- Your instructions
Your answer should hold exactly the lines from the one with "虽然Tinder是一个非常便" through the final line of the data below, reproduced as written.

- Working data
⁂
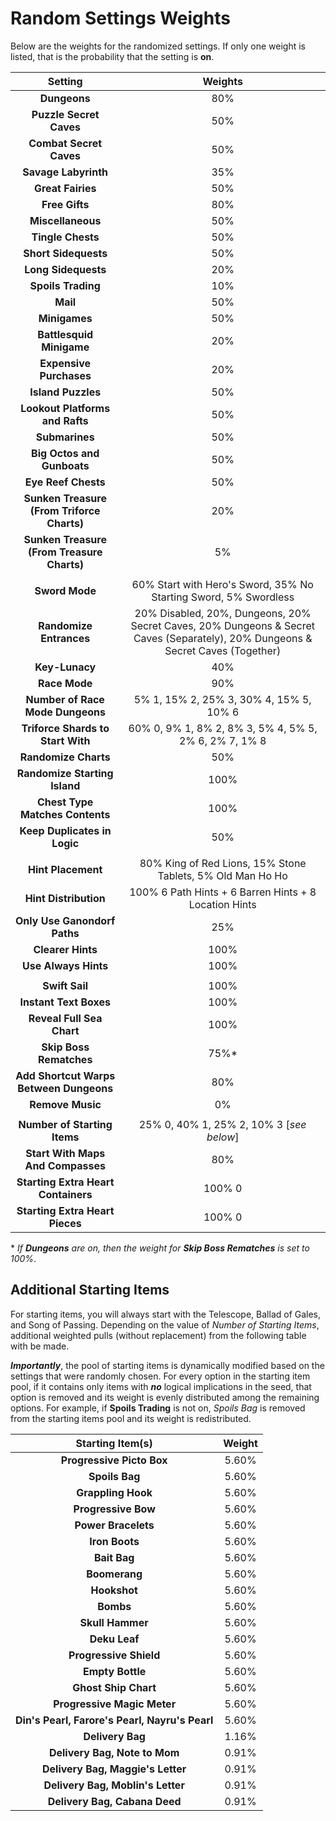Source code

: # Random Settings Weights

Below are the weights for the randomized settings. If only one weight is listed, that is the probability that the setting is **on**.

|                 **Setting**                	|                                                           **Weights**                                                           	|
|:------------------------------------------:	|:-------------------------------------------------------------------------------------------------------------------------------:	|
|                **Dungeons**                	|                                                               80%                                                               	|
|           **Puzzle Secret Caves**          	|                                                               50%                                                               	|
|           **Combat Secret Caves**          	|                                                               50%                                                               	|
|            **Savage Labyrinth**            	|                                                               35%                                                               	|
|              **Great Fairies**             	|                                                               50%                                                               	|
|               **Free Gifts**               	|                                                               80%                                                               	|
|              **Miscellaneous**             	|                                                               50%                                                               	|
|              **Tingle Chests**             	|                                                               50%                                                               	|
|            **Short Sidequests**            	|                                                               50%                                                               	|
|             **Long Sidequests**            	|                                                               20%                                                               	|
|             **Spoils Trading**             	|                                                               10%                                                               	|
|                  **Mail**                  	|                                                               50%                                                               	|
|                **Minigames**               	|                                                               50%                                                               	|
|          **Battlesquid Minigame**          	|                                                               20%                                                               	|
|           **Expensive Purchases**          	|                                                               20%                                                               	|
|             **Island Puzzles**             	|                                                               50%                                                               	|
|       **Lookout Platforms and Rafts**      	|                                                               50%                                                               	|
|               **Submarines**               	|                                                               50%                                                               	|
|         **Big Octos and Gunboats**         	|                                                               50%                                                               	|
|             **Eye Reef Chests**            	|                                                               50%                                                               	|
| **Sunken Treasure (From Triforce Charts)** 	|                                                               20%                                                               	|
| **Sunken Treasure (From Treasure Charts)** 	|                                                                5%                                                               	|
|                                            	|                                                                                                                                 	|
|               **Sword Mode**               	|                                 60% Start with Hero's Sword, 35% No Starting Sword, 5% Swordless                                	|
|           **Randomize Entrances**          	| 20% Disabled, 20%, Dungeons, 20% Secret Caves, 20% Dungeons & Secret Caves (Separately), 20% Dungeons & Secret Caves (Together) 	|
|               **Key-Lunacy**               	|                                                               40%                                                               	|
|                **Race Mode**               	|                                                               90%                                                               	|
|      **Number of Race Mode Dungeons**      	|                                             5% 1, 15% 2, 25% 3, 30% 4, 15% 5, 10% 6                                             	|
|      **Triforce Shards to Start With**     	|                                      60% 0, 9% 1, 8% 2, 8% 3, 5% 4, 5% 5, 2% 6, 2% 7, 1% 8                                      	|
|            **Randomize Charts**            	|                                                               50%                                                               	|
|        **Randomize Starting Island**       	|                                                               100%                                                              	|
|       **Chest Type Matches Contents**      	|                                                               100%                                                              	|
|        **Keep Duplicates in Logic**        	|                                                               50%                                                               	|
|                                            	|                                                                                                                                 	|
|             **Hint Placement**             	|                                    80% King of Red Lions, 15% Stone Tablets, 5% Old Man Ho Ho                                   	|
|            **Hint Distribution**           	|                                      100% 6 Path Hints + 6 Barren Hints + 8 Location Hints                                      	|
|        **Only Use Ganondorf Paths**        	|                                                               25%                                                               	|
|              **Clearer Hints**             	|                                                               100%                                                              	|
|            **Use Always Hints**            	|                                                               100%                                                              	|
|                                            	|                                                                                                                                 	|
|               **Swift Sail**               	|                                                               100%                                                              	|
|           **Instant Text Boxes**           	|                                                               100%                                                              	|
|          **Reveal Full Sea Chart**         	|                                                               100%                                                              	|
|           **Skip Boss Rematches**          	|                                                               75%*                                                              	|
|   **Add Shortcut Warps Between Dungeons**  	|                                                               80%                                                               	|
|              **Remove Music**              	|                                                                0%                                                               	|
|                                            	|                                                                                                                                 	|
|        **Number of Starting Items**        	|                                             25% 0, 40% 1, 25% 2, 10% 3 [_see below_]                                            	|
|      **Start With Maps And Compasses**     	|                                                               80%                                                               	|
|     **Starting Extra Heart Containers**    	|                                                              100% 0                                                             	|
|       **Starting Extra Heart Pieces**      	|                                                              100% 0                                                             	|

\* *If **Dungeons** are on, then the weight for **Skip Boss Rematches** is set to 100%*.

## Additional Starting Items
For starting items, you will always start with the Telescope, Ballad of Gales, and Song of Passing. Depending on the value of _Number of Starting Items_, additional weighted pulls (without replacement) from the following table with be made.

**_Importantly_**, the pool of starting items is dynamically modified based on the settings that were randomly chosen. For every option in the starting item pool, if it contains only items with **_no_** logical implications in the seed, that option is removed and its weight is evenly distributed among the remaining options. For example, if **Spoils Trading** is not on, _Spoils Bag_ is removed from the starting items pool and its weight is redistributed.

|              **Starting Item(s)**              	| **Weight** 	|
|:----------------------------------------------:	|:----------:	|
|            **Progressive Picto Box**           	|    5.60%   	|
|                 **Spoils Bag**                 	|    5.60%   	|
|               **Grappling Hook**               	|    5.60%   	|
|               **Progressive Bow**              	|    5.60%   	|
|               **Power Bracelets**              	|    5.60%   	|
|                 **Iron Boots**                 	|    5.60%   	|
|                  **Bait Bag**                  	|    5.60%   	|
|                  **Boomerang**                 	|    5.60%   	|
|                  **Hookshot**                  	|    5.60%   	|
|                    **Bombs**                   	|    5.60%   	|
|                **Skull Hammer**                	|    5.60%   	|
|                  **Deku Leaf**                 	|    5.60%   	|
|             **Progressive Shield**             	|    5.60%   	|
|                **Empty Bottle**                	|    5.60%   	|
|              **Ghost Ship Chart**              	|    5.60%   	|
|          **Progressive Magic Meter**           	|    5.60%   	|
| **Din's Pearl, Farore's Pearl, Nayru's Pearl** 	|    5.60%   	|
|                **Delivery Bag**                	|    1.16%   	|
|          **Delivery Bag, Note to Mom**         	|    0.91%   	|
|        **Delivery Bag, Maggie's Letter**       	|    0.91%   	|
|        **Delivery Bag, Moblin's Letter**       	|    0.91%   	|
|          **Delivery Bag, Cabana Deed**         	|    0.91%   	|
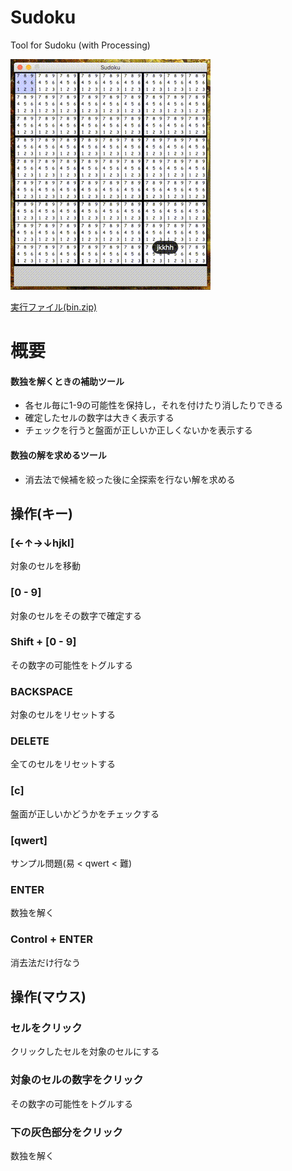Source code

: # Sudoku
Tool for Sudoku (with Processing)

![pv](https://raw.githubusercontent.com/turanegaku/Sudoku/data/m1.gif)

[実行ファイル(bin.zip)](https://github.com/turanegaku/Sudoku/blob/data/bin.zip?raw=true)

# 概要
#### 数独を解くときの補助ツール
- 各セル毎に1-9の可能性を保持し，それを付けたり消したりできる
- 確定したセルの数字は大きく表示する
- チェックを行うと盤面が正しいか正しくないかを表示する

#### 数独の解を求めるツール
- 消去法で候補を絞った後に全探索を行ない解を求める

## 操作(キー)
### [←↑→↓hjkl]
対象のセルを移動
### [0 - 9]
対象のセルをその数字で確定する
### Shift + [0 - 9]
その数字の可能性をトグルする
### BACKSPACE
対象のセルをリセットする
### DELETE
全てのセルをリセットする
### [c]
盤面が正しいかどうかをチェックする
### [qwert]
サンプル問題(易 < qwert < 難)
### ENTER
数独を解く
### Control + ENTER
消去法だけ行なう

## 操作(マウス)
### セルをクリック
クリックしたセルを対象のセルにする
### 対象のセルの数字をクリック
その数字の可能性をトグルする
### 下の灰色部分をクリック
数独を解く
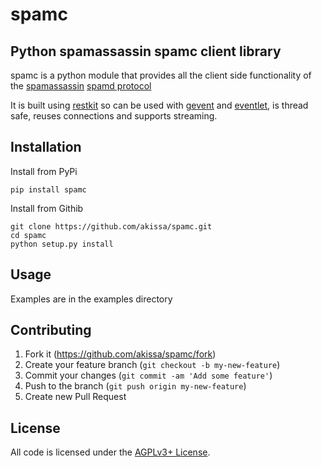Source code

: # spamc


## Python spamassassin spamc client library

spamc is a python module that provides all the client side functionality of the
[spamassassin](https://spamassassin.apache.org)
[spamd protocol](https://github.com/apache/spamassassin/blob/trunk/spamd/PROTOCOL)

It is built using [restkit](http://restkit.readthedocs.org) so can be used
with [gevent](http://www.gevent.org) and [eventlet](http://www.eventlet.net),
is thread safe, reuses connections and supports streaming.


## Installation

Install from PyPi

    pip install spamc

Install from Githib

    git clone https://github.com/akissa/spamc.git
    cd spamc
    python setup.py install

## Usage

Examples are in the examples directory

## Contributing

1. Fork it (https://github.com/akissa/spamc/fork)
2. Create your feature branch (`git checkout -b my-new-feature`)
3. Commit your changes (`git commit -am 'Add some feature'`)
4. Push to the branch (`git push origin my-new-feature`)
5. Create new Pull Request


## License

All code is licensed under the
[AGPLv3+ License](https://github.com/akissa/spamc/blob/master/LICENSE).
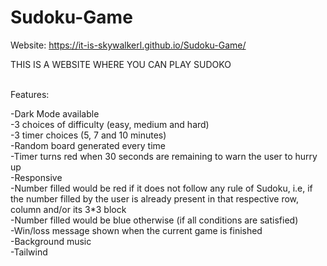 # Sudoku-Game

Website: https://it-is-skywalkerl.github.io/Sudoku-Game/

THIS IS A WEBSITE WHERE YOU CAN PLAY SUDOKO

<br>
Features:

-Dark Mode available<br>
-3 choices of difficulty (easy, medium and hard)<br>
-3 timer choices (5, 7 and 10 minutes)<br>
-Random board generated every time<br>
-Timer turns red when 30 seconds are remaining to warn the user to hurry up<br>
-Responsive<br>
-Number filled would be red if it does not follow any rule of Sudoku, i.e, if the number filled by the user is already present in that respective row, column and/or its 3\*3 block<br>
-Number filled would be blue otherwise (if all conditions are satisfied)<br>
-Win/loss message shown when the current game is finished<br>
-Background music<br>
-Tailwind<br>
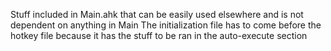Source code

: Stuff included in Main.ahk that can be easily used elsewhere and is not dependent on anything in Main
The initialization file has to come before the hotkey file because it has the stuff to be ran in the auto-execute section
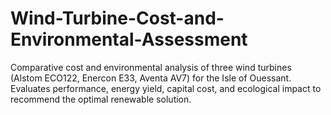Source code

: # Wind-Turbine-Cost-and-Environmental-Assessment
Comparative cost and environmental analysis of three wind turbines (Alstom ECO122, Enercon E33, Aventa AV7) for the Isle of Ouessant. Evaluates performance, energy yield, capital cost, and ecological impact to recommend the optimal renewable solution.
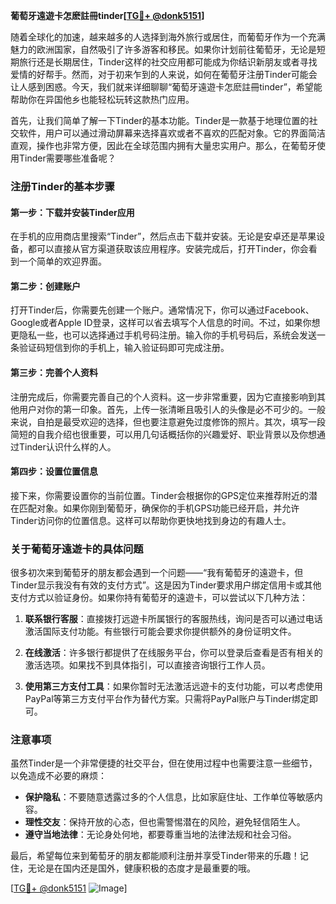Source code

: **葡萄牙遠遊卡怎麽註冊tinder[[TG💪+ @donk5151](https://t.me/s/donk5151)]**

随着全球化的加速，越来越多的人选择到海外旅行或居住，而葡萄牙作为一个充满魅力的欧洲国家，自然吸引了许多游客和移民。如果你计划前往葡萄牙，无论是短期旅行还是长期居住，Tinder这样的社交应用都可能成为你结识新朋友或者寻找爱情的好帮手。然而，对于初来乍到的人来说，如何在葡萄牙注册Tinder可能会让人感到困惑。今天，我们就来详细聊聊“葡萄牙遠遊卡怎麽註冊tinder”，希望能帮助你在异国他乡也能轻松玩转这款热门应用。

首先，让我们简单了解一下Tinder的基本功能。Tinder是一款基于地理位置的社交软件，用户可以通过滑动屏幕来选择喜欢或者不喜欢的匹配对象。它的界面简洁直观，操作也非常方便，因此在全球范围内拥有大量忠实用户。那么，在葡萄牙使用Tinder需要哪些准备呢？

### 注册Tinder的基本步骤

#### 第一步：下载并安装Tinder应用
在手机的应用商店里搜索“Tinder”，然后点击下载并安装。无论是安卓还是苹果设备，都可以直接从官方渠道获取该应用程序。安装完成后，打开Tinder，你会看到一个简单的欢迎界面。

#### 第二步：创建账户
打开Tinder后，你需要先创建一个账户。通常情况下，你可以通过Facebook、Google或者Apple ID登录，这样可以省去填写个人信息的时间。不过，如果你想更隐私一些，也可以选择通过手机号码注册。输入你的手机号码后，系统会发送一条验证码短信到你的手机上，输入验证码即可完成注册。

#### 第三步：完善个人资料
注册完成后，你需要完善自己的个人资料。这一步非常重要，因为它直接影响到其他用户对你的第一印象。首先，上传一张清晰且吸引人的头像是必不可少的。一般来说，自拍是最受欢迎的选择，但也要注意避免过度修饰的照片。其次，填写一段简短的自我介绍也很重要，可以用几句话概括你的兴趣爱好、职业背景以及你想通过Tinder认识什么样的人。

#### 第四步：设置位置信息
接下来，你需要设置你的当前位置。Tinder会根据你的GPS定位来推荐附近的潜在匹配对象。如果你刚到葡萄牙，确保你的手机GPS功能已经开启，并允许Tinder访问你的位置信息。这样可以帮助你更快地找到身边的有趣人士。

### 关于葡萄牙遠遊卡的具体问题

很多初次来到葡萄牙的朋友都会遇到一个问题——“我有葡萄牙的遠遊卡，但Tinder显示我没有有效的支付方式”。这是因为Tinder要求用户绑定信用卡或其他支付方式以验证身份。如果你持有葡萄牙的遠遊卡，可以尝试以下几种方法：

1. **联系银行客服**：直接拨打远遊卡所属银行的客服热线，询问是否可以通过电话激活国际支付功能。有些银行可能会要求你提供额外的身份证明文件。

2. **在线激活**：许多银行都提供了在线服务平台，你可以登录后查看是否有相关的激活选项。如果找不到具体指引，可以直接咨询银行工作人员。

3. **使用第三方支付工具**：如果你暂时无法激活远遊卡的支付功能，可以考虑使用PayPal等第三方支付平台作为替代方案。只需将PayPal账户与Tinder绑定即可。

### 注意事项

虽然Tinder是一个非常便捷的社交平台，但在使用过程中也需要注意一些细节，以免造成不必要的麻烦：

- **保护隐私**：不要随意透露过多的个人信息，比如家庭住址、工作单位等敏感内容。
- **理性交友**：保持开放的心态，但也需警惕潜在的风险，避免轻信陌生人。
- **遵守当地法律**：无论身处何地，都要尊重当地的法律法规和社会习俗。

最后，希望每位来到葡萄牙的朋友都能顺利注册并享受Tinder带来的乐趣！记住，无论是在国内还是国外，健康积极的态度才是最重要的哦。

[[TG💪+ @donk5151](https://t.me/s/donk5151) ![Image](https://i.postimg.cc/rwNCRYN7/Snipaste-2025-04-30-17-27-05.png)]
⁂
- Output for this task
虽然Tinder是一个非常便捷的社交平台，但在使用过程中也需要注意一些细节，以免造成不必要的麻烦：

- **保护隐私**：不要随意透露过多的个人信息，比如家庭住址、工作单位等敏感内容。
- **理性交友**：保持开放的心态，但也需警惕潜在的风险，避免轻信陌生人。
- **遵守当地法律**：无论身处何地，都要尊重当地的法律法规和社会习俗。

最后，希望每位来到葡萄牙的朋友都能顺利注册并享受Tinder带来的乐趣！记住，无论是在国内还是国外，健康积极的态度才是最重要的哦。

[[TG💪+ @donk5151](https://t.me/s/donk5151) ![Image](https://i.postimg.cc/rwNCRYN7/Snipaste-2025-04-30-17-27-05.png)]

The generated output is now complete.